So long to soggy summer - but temperatures beat averages

Rain and showers marred August as low-pressure system struck

1/9/2019
Farmer Jarlath Farrell drives through his field at Barbersfort, Cahergal where recent heavy rain has seen the River Grange burst its banks, destroying crops and leaving sheep marooned. Photo: Ray Ryan.
1/9/2019 Farmer Jarlath Farrell drives through his field at Barbersfort, Cahergal where recent heavy rain has seen the River Grange burst its banks, destroying crops and leaving sheep marooned. Photo: Ray Ryan.
Stock picture

Allison Bray

Ireland's disappointing summer ended with above average rainfall - but at least is was warm.

Met Éireann's weather summary for August confirmed what sun-seekers had long known - it was a washout.

A low-pressure system dominated our weather for the first three weeks of the month after a brief spell of dry weather at the beginning of the month, bringing heavy and thundery rain and showers followed by a deep area of low pressure in the second week.

"This gave some very heavy rain or showers with gusty winds for many between August 8 and 10, with some thunderstorm activity embedded, causing flooding in places," said the summary.

Unsettled weather continued into the middle and latter part of the month with rain and showers on most days during the latter half of the second week of August, with more rain and showers developing each day of the third week of the month.

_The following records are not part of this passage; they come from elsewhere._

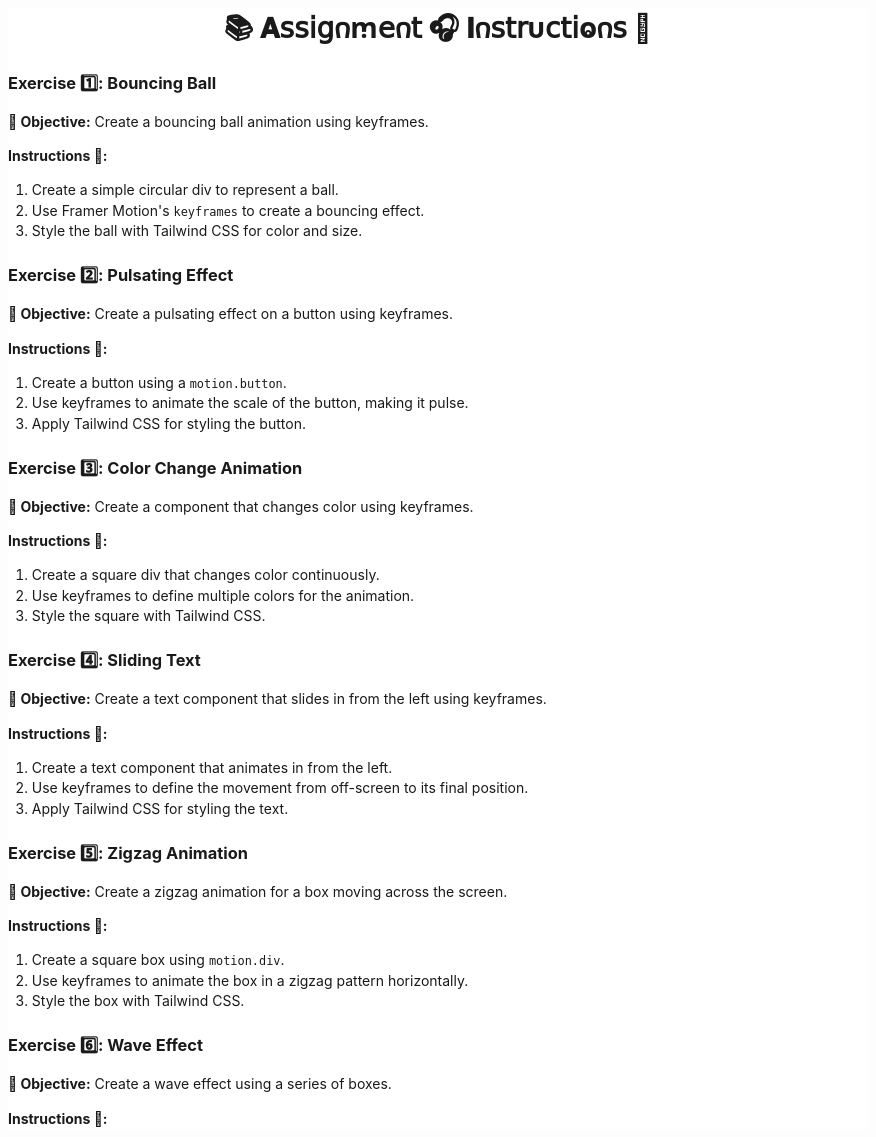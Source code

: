 <h1  align="center" >📚 𝐀𝗌𝗌𝗂𝗀𐓣ꭑ𝖾𐓣𝗍 🎧 𝚰𐓣𝗌𝗍𝗋υ𝖼𝗍𝗂ⱺ𐓣𝗌 🧋</h1>

### Exercise 1️⃣: Bouncing Ball

**🎯 Objective:** Create a bouncing ball animation using keyframes.

**Instructions 📑:**

1. Create a simple circular div to represent a ball.
2. Use Framer Motion's `keyframes` to create a bouncing effect.
3. Style the ball with Tailwind CSS for color and size.

### Exercise 2️⃣: Pulsating Effect

**🎯 Objective:** Create a pulsating effect on a button using keyframes.

**Instructions 📑:**

1. Create a button using a `motion.button`.
2. Use keyframes to animate the scale of the button, making it pulse.
3. Apply Tailwind CSS for styling the button.

### Exercise 3️⃣: Color Change Animation

**🎯 Objective:** Create a component that changes color using keyframes.

**Instructions 📑:**

1. Create a square div that changes color continuously.
2. Use keyframes to define multiple colors for the animation.
3. Style the square with Tailwind CSS.

### Exercise 4️⃣: Sliding Text

**🎯 Objective:** Create a text component that slides in from the left using keyframes.

**Instructions 📑:**

1. Create a text component that animates in from the left.
2. Use keyframes to define the movement from off-screen to its final position.
3. Apply Tailwind CSS for styling the text.

### Exercise 5️⃣: Zigzag Animation

**🎯 Objective:** Create a zigzag animation for a box moving across the screen.

**Instructions 📑:**

1. Create a square box using `motion.div`.
2. Use keyframes to animate the box in a zigzag pattern horizontally.
3. Style the box with Tailwind CSS.

### Exercise 6️⃣: Wave Effect

**🎯 Objective:** Create a wave effect using a series of boxes.

**Instructions 📑:**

However a high-pressure system developing over mainland Europe during the last week of the month brought a welcome respite, with warm and settled weather, especially for the eastern half of the country.

The west, however, was not so lucky, and "reverted to an unsettled pattern with low pressure dominating again", according to Met Éireann.

Heavy and prolonged rain rounded off the month in the west and north-west, which led to flooding in some places.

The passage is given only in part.